Wuchty Stefan, Boltz Toni, Küçük-McGinty Hande
Department of Computer Science, University of Miami, Coral Gables, FL, USA.
Center of Computational Sciences, University of Miami, Coral Gables, FL, USA.
Proteomics. 2017 May;17(10):e1700056. doi: 10.1002/pmic.201700056. Epub 2017 May 2.
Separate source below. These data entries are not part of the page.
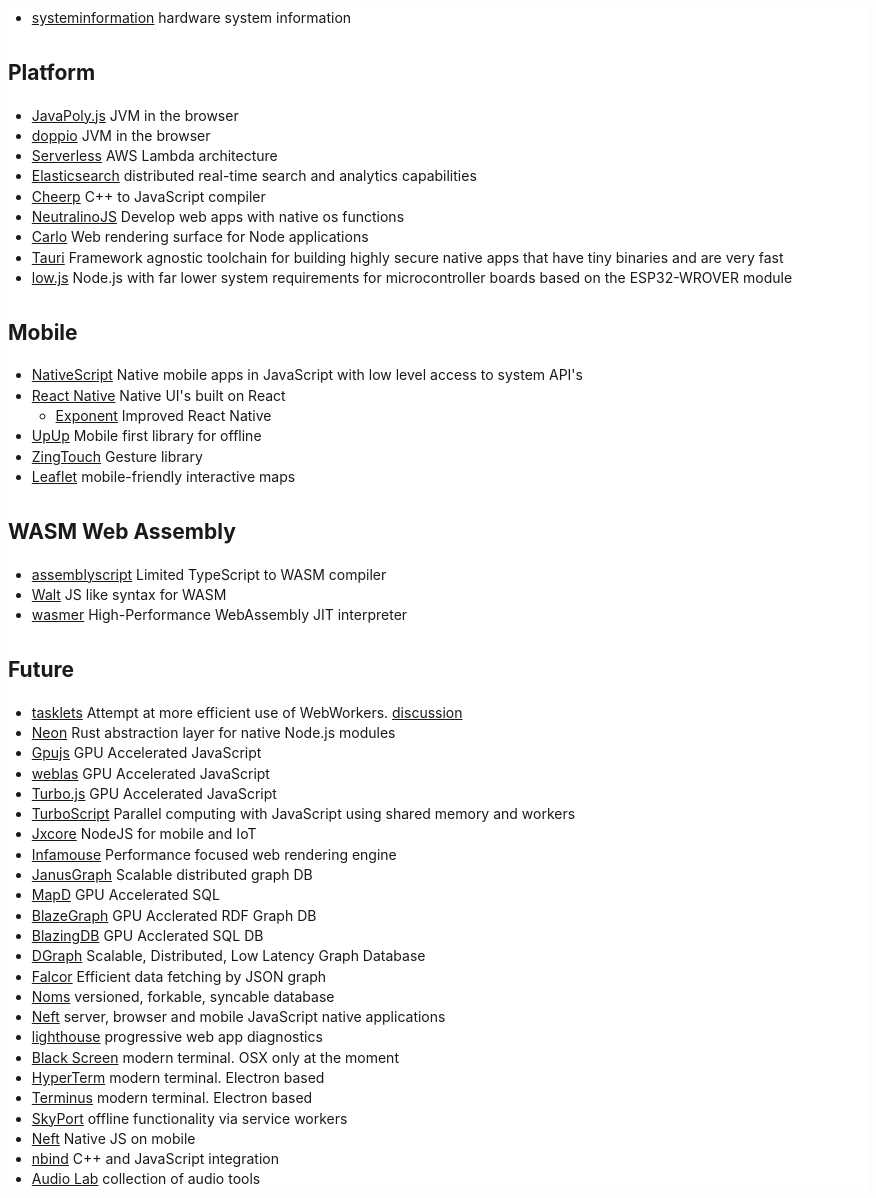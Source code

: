 * [systeminformation](https://github.com/sebhildebrandt/systeminformation) hardware system information

## Platform
* [JavaPoly.js](https://www.javapoly.com/) JVM in the browser
* [doppio](https://github.com/plasma-umass/doppio) JVM in the browser
* [Serverless](https://github.com/serverless/serverless) AWS Lambda architecture
* [Elasticsearch](https://www.elastic.co/products/elasticsearch) distributed real-time search and analytics capabilities
* [Cheerp](http://leaningtech.com/cheerp/) C++ to JavaScript compiler
* [NeutralinoJS](https://neutralino.js.org/) Develop web apps with native os functions
* [Carlo](https://github.com/GoogleChromeLabs/carlo) Web rendering surface for Node applications
* [Tauri](https://github.com/tauri-apps/tauri) Framework agnostic toolchain for building highly secure native apps that have tiny binaries and are very fast
* [low.js](https://www.lowjs.org/) Node.js with far lower system requirements for microcontroller boards based on the ESP32-WROVER module

## Mobile
* [NativeScript](https://www.nativescript.org/) Native mobile apps in JavaScript with low level access to system API's
* [React Native](https://facebook.github.io/react-native/) Native UI's built on React
    * [Exponent](https://getexponent.com/) Improved React Native
* [UpUp](https://github.com/TalAter/UpUp/) Mobile first library for offline
* [ZingTouch](https://github.com/zingchart/zingtouch) Gesture library
* [Leaflet](http://leafletjs.com/2016/09/27/leaflet-1.0-final.html) mobile-friendly interactive maps

## WASM Web Assembly
* [assemblyscript](https://github.com/AssemblyScript/assemblyscript) Limited TypeScript to WASM compiler
* [Walt](https://github.com/ballercat/walt) JS like syntax for WASM
* [wasmer](https://github.com/wasmerio/wasmer) High-Performance WebAssembly JIT interpreter

## Future
* [tasklets](https://github.com/GoogleChromeLabs/tasklets) Attempt at more efficient use of WebWorkers. [discussion](https://news.ycombinator.com/item?id=15511519)
* [Neon](https://github.com/rustbridge/neon) Rust abstraction layer for native Node.js modules
* [Gpujs](https://github.com/gpujs/gpu.js) GPU Accelerated JavaScript
* [weblas](https://github.com/waylonflinn/weblas) GPU Accelerated JavaScript
* [Turbo.js](https://turbo.github.io/) GPU Accelerated JavaScript
* [TurboScript](https://dump.01alchemist.com/2016/12/31/future-webhpc-parallel-programming-with-javascript-the-new-era-about-to-begin/) Parallel computing with JavaScript using shared memory and workers
* [Jxcore](https://github.com/jxcore/jxcore) NodeJS for mobile and IoT
* [Infamouse](https://infamous.io/) Performance focused web rendering engine
* [JanusGraph](http://janusgraph.org/) Scalable distributed graph DB
* [MapD](http://www.mapd.com/product/) GPU Accelerated SQL
* [BlazeGraph](https://www.blazegraph.com/) GPU Acclerated RDF Graph DB
* [BlazingDB](http://blazingdb.com/) GPU Acclerated SQL DB
* [DGraph](https://github.com/dgraph-io/dgraph/) Scalable, Distributed, Low Latency Graph Database
* [Falcor](http://netflix.github.io/falcor/) Efficient data fetching by JSON graph
* [Noms](https://github.com/attic-labs/noms) versioned, forkable, syncable database
* [Neft](http://www.neft.io/) server, browser and mobile JavaScript native applications
* [lighthouse](https://github.com/GoogleChrome/lighthouse) progressive web app diagnostics
* [Black Screen](https://github.com/shockone/black-screen) modern terminal. OSX only at the moment
* [HyperTerm](https://github.com/zeit/hyperterm) modern terminal. Electron based
* [Terminus](https://eugeny.github.io/terminus/) modern terminal. Electron based
* [SkyPort](https://github.com/MJB-code6/SkyPort) offline functionality via service workers
* [Neft](https://github.com/Neft-io/neft) Native JS on mobile
* [nbind](https://github.com/charto/nbind#readme) C++ and JavaScript integration
* [Audio Lab](https://github.com/audio-lab) collection of audio tools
Focusing on the interactomes of Homo sapiens, Saccharomyces cerevisiae, and Escherichia coli, we investigated interactions between controlling proteins. In particular, we determined critical, intermittent, and redundant proteins based on their tendency to participate in minimum dominating sets. Independently of the organisms considered, we found that interactions that involved critical nodes had the most prominent effects on the topology of their corresponding networks. Furthermore, we observed that phosphorylation and regulatory events were considerably enriched when the corresponding transcription factors and kinases were critical proteins, while such interactions were depleted when they were redundant proteins. Moreover, interactions involving critical proteins were enriched with essential genes, disease genes, and drug targets, suggesting that such characteristics may be key for the detection of novel drug targets as well as assess their efficacy.
聚焦于人类、酿酒酵母和大肠杆菌的相互作用组,我们研究了调控蛋白之间的相互作用。具体而言,我们根据它们参与最小支配集的倾向来确定关键、间歇性和冗余蛋白。无论所考虑的生物体如何,我们发现涉及关键节点的相互作用对其相应网络的拓扑结构具有最显著的影响。此外,我们观察到当相应的转录因子和激酶是关键蛋白时,磷酸化和调控事件显著富集,而当它们是冗余蛋白时,此类相互作用则减少。此外,涉及关键蛋白的相互作用富含必需基因、疾病基因和药物靶点,这表明这些特征可能是检测新型药物靶点以及评估其疗效的关键。